===== Input
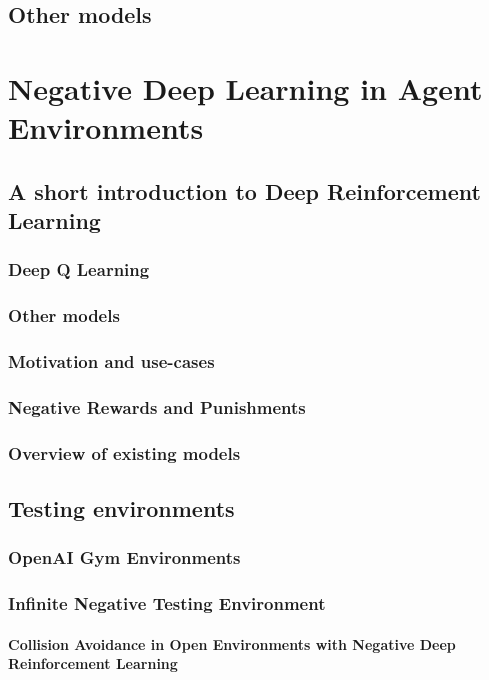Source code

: \documentclass[b5paper]{book}
\begin{document}
\chapter{Other models}

\part{Negative Deep Learning in Agent Environments}

\chapter{A short introduction to Deep Reinforcement Learning}
\section{Deep Q Learning}
\section{Other models}

\section{Motivation and use-cases}
\section{Negative Rewards and Punishments}
\section{Overview of existing models}

\chapter{Testing environments}
\section{OpenAI Gym Environments}
\section{Infinite Negative Testing Environment}
\subsection{Collision Avoidance in Open Environments with Negative Deep Reinforcement Learning}
\end{document}
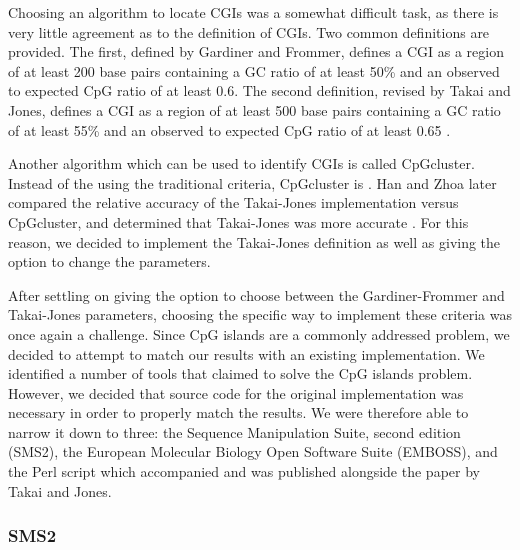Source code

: \documentclass{bioinfo}
\begin{document}
Choosing an algorithm to locate CGIs was a somewhat difficult
task, as there is very little agreement as to the definition of
CGIs. Two common definitions are provided. The first, defined by
Gardiner and Frommer, defines a CGI as a region of at least 200 base
pairs containing a GC ratio of at least 50\% and an observed to
expected CpG ratio of at least 0.6. The second definition, revised by
Takai and Jones, defines a CGI as a region of at least 500 base pairs containing a GC ratio of at least 55\% and an observed to
expected CpG ratio of at least 0.65 \citep{pmid11891299}.

Another algorithm which can be used to identify CGIs is called
CpGcluster. Instead of the using the traditional criteria, CpGcluster
is . Han and Zhoa later
compared the relative accuracy of the Takai-Jones implementation
versus CpGcluster, and determined that Takai-Jones was more accurate
\citep{pmid19232104}. For this reason, we decided to implement the
Takai-Jones definition as well as giving the option to change the
parameters.

After settling on giving the option to choose between the
Gardiner-Frommer and Takai-Jones parameters, choosing the specific way
to implement these criteria was once again a challenge. Since CpG
islands are a commonly addressed problem, we decided to attempt to
match our results with an existing implementation. We identified a
number of tools that claimed to solve the CpG islands
problem. However, we decided that source code for the original
implementation was necessary in order to properly match the
results. We were therefore able to narrow it down to three: the
Sequence Manipulation Suite, second edition (SMS2), the European
Molecular Biology Open Software Suite (EMBOSS), and the Perl script
which accompanied and was published alongside the paper by Takai and
Jones.

\subsubsection{SMS2}
\end{document}
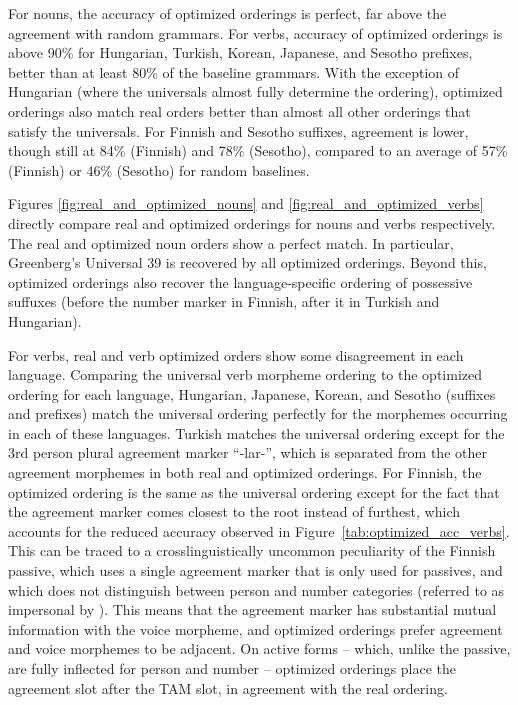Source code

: \documentclass[11pt,letterpaper]{article}
\newcommand{\citet}{\Textcite}
\begin{document}
For nouns, the accuracy of optimized orderings is perfect, far above the agreement with random grammars.
For verbs, accuracy of optimized orderings is above 90\% for Hungarian, Turkish, Korean, Japanese, and Sesotho prefixes, better than at least 80\% of the baseline grammars. 
With the exception of Hungarian (where the universals almost fully determine the ordering), optimized orderings also match real orders better than almost all other orderings that satisfy the universals.
For Finnish and Sesotho suffixes, agreement is lower, though still at 84\% (Finnish) and 78\% (Sesotho), compared to an average of 57\% (Finnish) or 46\% (Sesotho) for random baselines.

Figures \ref{fig:real_and_optimized_nouns} and \ref{fig:real_and_optimized_verbs} directly compare real and optimized orderings for nouns and verbs respectively.
The real and optimized noun orders show a perfect match.
In particular, Greenberg's Universal 39 is recovered by all optimized orderings.
Beyond this, optimized orderings also recover the language-specific ordering of possessive suffuxes (before the number marker in Finnish, after it in Turkish and Hungarian).

For verbs, real and verb optimized orders show some disagreement in each language.
Comparing the universal verb morpheme ordering to the optimized ordering for each language, Hungarian, Japanese, Korean, and Sesotho (suffixes and prefixes) match the universal ordering perfectly for the morphemes occurring in each of these languages. 
Turkish matches the universal ordering except for the 3rd person plural agreement marker ``-lar-'', which is separated from the other agreement morphemes in both real and optimized orderings.
For Finnish, the optimized ordering is the same as the universal ordering except for the fact that the agreement marker comes closest to the root instead of furthest, which accounts for the reduced accuracy observed in Figure~\ref{tab:optimized_acc_verbs}.
This can be traced to a crosslinguistically uncommon peculiarity of the Finnish passive, which uses a single agreement marker that is only used for passives, and which does not distinguish between person and number categories (referred to as impersonal by \citet[Section 69]{karlsson1999finnish}).
This means that the agreement marker has substantial mutual information with the voice morpheme, and optimized orderings prefer agreement and voice morphemes to be adjacent.
On active forms -- which, unlike the passive, are fully inflected for person and number -- optimized orderings place the agreement slot after the TAM slot, in agreement with the real ordering.
\end{document}
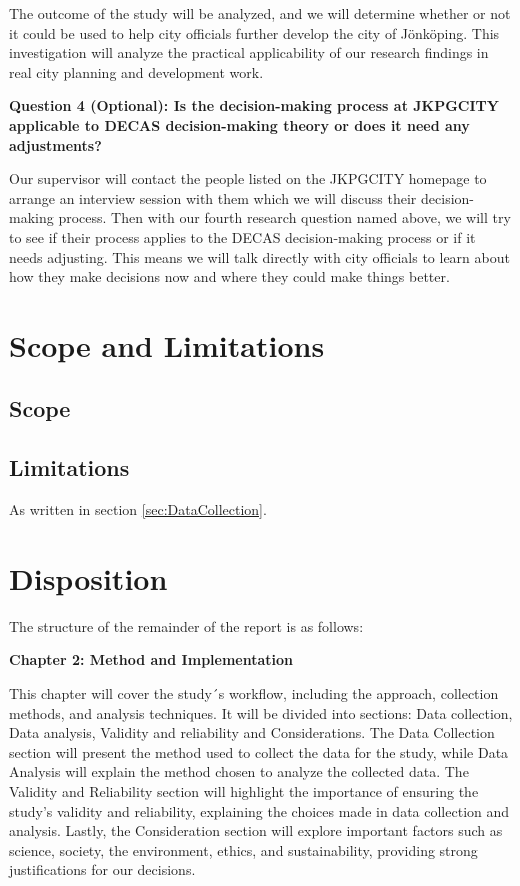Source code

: The outcome of the study will be analyzed, and we will determine whether or not it could be used to help city officials further develop the city of Jönköping. This investigation will analyze the practical applicability of our research findings in real city planning and development work.



\textbf{Question 4 (Optional): Is the decision-making process at JKPGCITY applicable to DECAS decision-making theory or does it need any adjustments?  }


Our supervisor will contact the people listed on the JKPGCITY homepage to arrange an interview session with them which we will discuss their decision-making process. Then with our fourth research question named above, we will try to see if their process applies to the DECAS decision-making process or if it needs adjusting. This means we will talk directly with city officials to learn about how they make decisions now and where they could make things better.




\section{Scope and Limitations}

\subsection{Scope}

\subsection{Limitations}
As written in section \ref{sec:DataCollection}.


\section{Disposition}
The structure of the remainder of the report is as follows: 

\textbf{Chapter 2: Method and Implementation}

This chapter will cover the study´s workflow, including the approach, collection methods, and analysis techniques. It will be divided into sections: Data collection, Data analysis, Validity and reliability and Considerations. The Data Collection section will present the method used to collect the data for the study, while Data Analysis will explain the method chosen to analyze the collected data. The Validity and Reliability section will highlight the importance of ensuring the study’s validity and reliability, explaining the choices made in data collection and analysis. Lastly, the Consideration section will explore important factors such as science, society, the environment, ethics, and sustainability, providing strong justifications for our decisions.




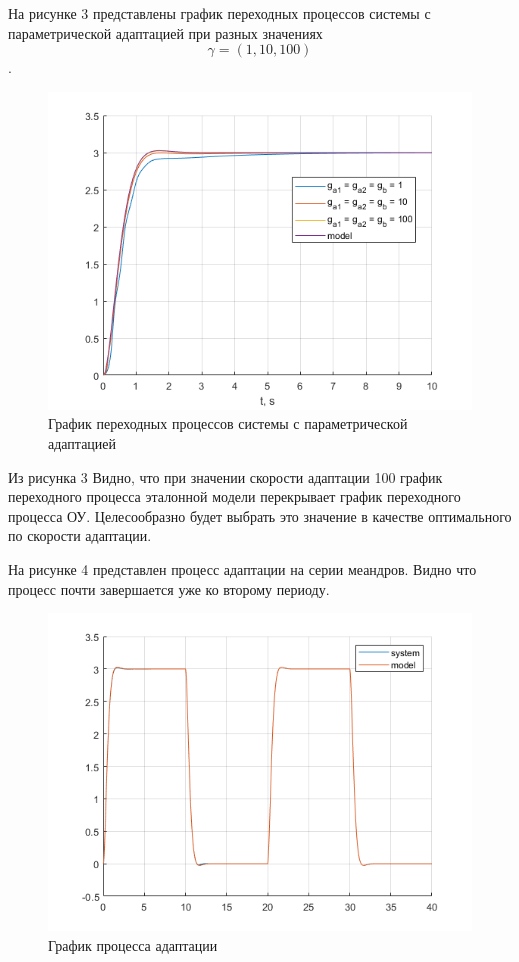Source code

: \documentclass[a4paper,12pt]{extarticle} %
\begin{document}
На рисунке 3 представлены график переходных процессов системы с параметрической адаптацией при разных значениях \[\gamma = (1, 10, 100)\].
\begin{figure}[h]
    \centering
    \includegraphics[width=0.8\linewidth]{3.png}
    \caption{График переходных процессов системы с параметрической адаптацией}
    \label{fig:3}
\end{figure}
Из рисунка 3 Видно, что при значении скорости адаптации 100 график переходного процесса эталонной модели перекрывает график переходного процесса ОУ. Целесообразно будет выбрать это значение в качестве оптимального по скорости адаптации.

На рисунке 4 представлен процесс адаптации на серии меандров. Видно что процесс почти завершается уже ко второму периоду.
\begin{figure}[h!]
    \centering
    \includegraphics[width=0.8\linewidth]{4.png}
    \caption{График процесса адаптации}
    \label{fig:4}
\end{figure}
\end{document}
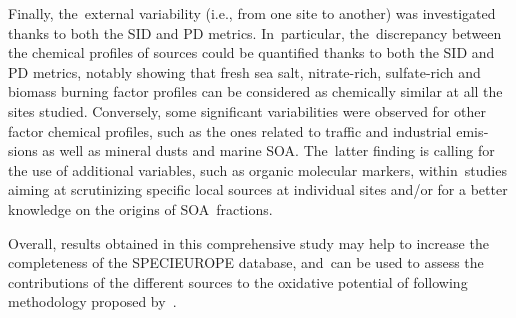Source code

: \begin{otherlanguage}{english}
Finally, the~external variability (i.e., from one site to another) was investigated thanks
to both the SID and PD metrics.  In~particular, the~discrepancy between the chemical
profiles of sources could be quantified thanks to both the SID and PD metrics, notably
showing that fresh sea salt, nitrate-rich, sulfate-rich and biomass burning factor
profiles can be considered as chemically similar at all the sites studied. Conversely,
some significant variabilities were observed for other factor chemical profiles, such as
the ones related to traffic and industrial emissions as well as mineral dusts and marine
SOA. The~latter finding is calling for the use of additional variables, such as organic
molecular markers, within~studies aiming at scrutinizing specific local sources at
individual sites and/or for a better knowledge on the origins of SOA~fractions.

Overall, results obtained in this comprehensive study may help to increase the
completeness of the SPECIEUROPE database, and~can be used to assess the contributions of
the different sources to the oxidative potential of \PM{} following methodology proposed
by~\textcite{weberApportionment2018}.






\end{otherlanguage}
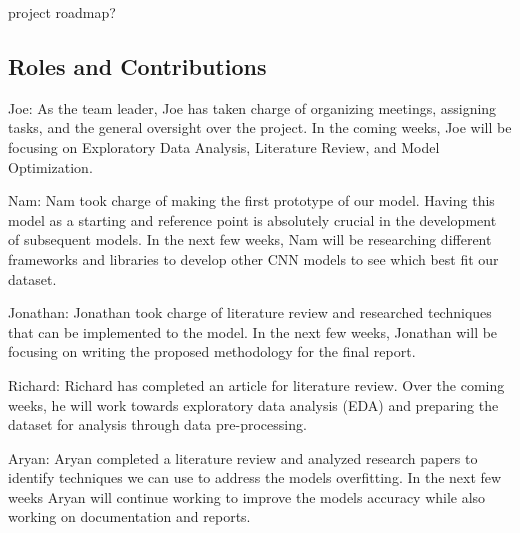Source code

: \documentclass[conference]{IEEEtran}
\begin{document}
project roadmap? 

\subsection{\large Roles and Contributions}

Joe: As the team leader, Joe has taken charge of organizing meetings, assigning tasks, and the general oversight over the project. In the coming weeks, Joe will be focusing on Exploratory Data Analysis, Literature Review, and Model Optimization. 

Nam: Nam took charge of making the first prototype of our model. Having this model as a starting and reference point is absolutely crucial in the development of subsequent models. In the next few weeks, Nam will be researching different frameworks and libraries to develop other CNN models to see which best fit our dataset.

Jonathan: Jonathan took charge of literature review and researched techniques that can be implemented to the model. In the next few weeks, Jonathan will be focusing on writing the proposed methodology for the final report.

Richard: Richard has completed an article for literature review. Over the coming weeks, he will work towards exploratory data analysis (EDA) and preparing the dataset for analysis through data pre-processing.

Aryan: Aryan completed a literature review and analyzed research papers to identify techniques we can use to address the models overfitting. In the next few weeks Aryan will continue working to improve the models accuracy while also working on documentation and reports. 
\end{document}
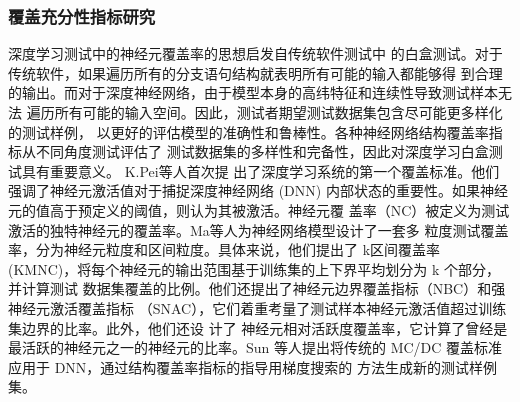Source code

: 

\subsubsection{覆盖充分性指标研究}
深度学习测试中的神经元覆盖率的思想启发自传统软件测试中
的白盒测试。对于传统软件，如果遍历所有的分支语句结构就表明所有可能的输入都能够得
到合理的输出。而对于深度神经网络，由于模型本身的高纬特征和连续性导致测试样本无法
遍历所有可能的输入空间。因此，测试者期望测试数据集包含尽可能更多样化的测试样例，
以更好的评估模型的准确性和鲁棒性。各种神经网络结构覆盖率指标从不同角度测试评估了
测试数据集的多样性和完备性，因此对深度学习白盒测试具有重要意义。 K.Pei等人首次提
出了深度学习系统的第一个覆盖标准。他们强调了神经元激活值对于捕捉深度神经网络
(DNN) 内部状态的重要性。如果神经元的值高于预定义的阈值，则认为其被激活。神经元覆
盖率（NC）被定义为测试激活的独特神经元的覆盖率。Ma等人为神经网络模型设计了一套多
粒度测试覆盖率，分为神经元粒度和区间粒度。具体来说，他们提出了 k区间覆盖率
(KMNC)，将每个神经元的输出范围基于训练集的上下界平均划分为 k 个部分，并计算测试
数据集覆盖的比例。他们还提出了神经元边界覆盖指标（NBC）和强神经元激活覆盖指标
（SNAC），它们着重考量了测试样本神经元激活值超过训练集边界的比率。此外，他们还设
计了 神经元相对活跃度覆盖率，它计算了曾经是最活跃的神经元之一的神经元的比率。Sun
等人提出将传统的 MC/DC 覆盖标准应用于 DNN，通过结构覆盖率指标的指导用梯度搜索的
方法生成新的测试样例集。

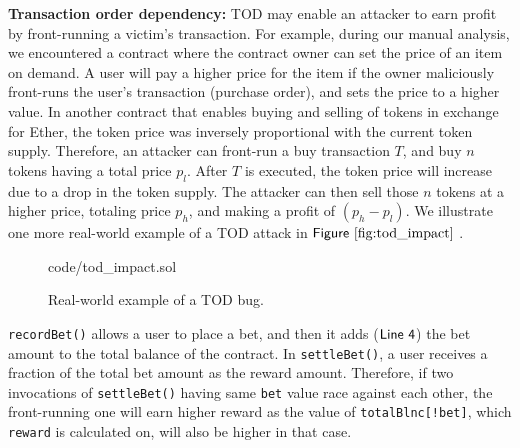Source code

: \documentclass[conference, romanappendices]{tex/IEEEtran}
\theoremstyle{bfnote}
\newcommand{\ether}{{Ether}\xspace}
\newcommand{\Line}[1]{\ensuremath{\sf Line~ #1}}
\newcommand{\Fig}[1]{\ensuremath{\sf Figure~\ref{#1}}}
\begin{document}
\noindent
\textbf{Transaction order dependency:} TOD may enable an attacker to earn profit by front-running a victim's transaction.
For example, during our manual analysis, we encountered a contract where the contract owner can set the price of an item on demand.
A user will pay a higher price for the item if the owner maliciously front-runs the user's transaction (purchase order), and sets the price to a higher value.
In another contract that enables buying and selling of tokens in exchange for \ether, the token price was inversely proportional with the current token supply.
Therefore, an attacker can front-run a buy transaction $T$, and buy $n$ tokens having a total price $p_l$.
After $T$ is executed, the token price will increase due to a drop in the token supply.
The attacker can then sell those $n$ tokens at a higher price, totaling price $p_h$, and making a profit of $(p_h - p_l)$.
We illustrate one more real-world example of a TOD attack in \Fig{fig:tod_impact} .
\begin{figure}[h]
	\vspace{-5mm}
	
	{code/tod_impact.sol}
	\vspace{-0.22in}
	\caption{Real-world example of a TOD bug.
	}
	\label{fig:tod_impact}
	\vspace{-0.1in}
\end{figure}
\texttt{recordBet()} allows a user to place a bet, and then it adds (\Line{4}) the bet amount to the total balance of the contract.
In \texttt{settleBet()}, a user receives a fraction of the total bet amount as the reward amount.
Therefore, if two invocations of \texttt{settleBet()} having same \texttt{bet} value race against each other, the front-running one will earn higher reward as the value of \texttt{totalBlnc[!bet]}, which \texttt{reward} is calculated on, will also be higher in that case.
\end{document}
==========
_Exercise directions_
From the entries above, select each line containing the string "Negative".

_Answer to the problem_
\part{Negative Deep Learning in Agent Environments}
\section{Negative Rewards and Punishments}
\section{Infinite Negative Testing Environment}
\subsection{Collision Avoidance in Open Environments with Negative Deep Reinforcement Learning}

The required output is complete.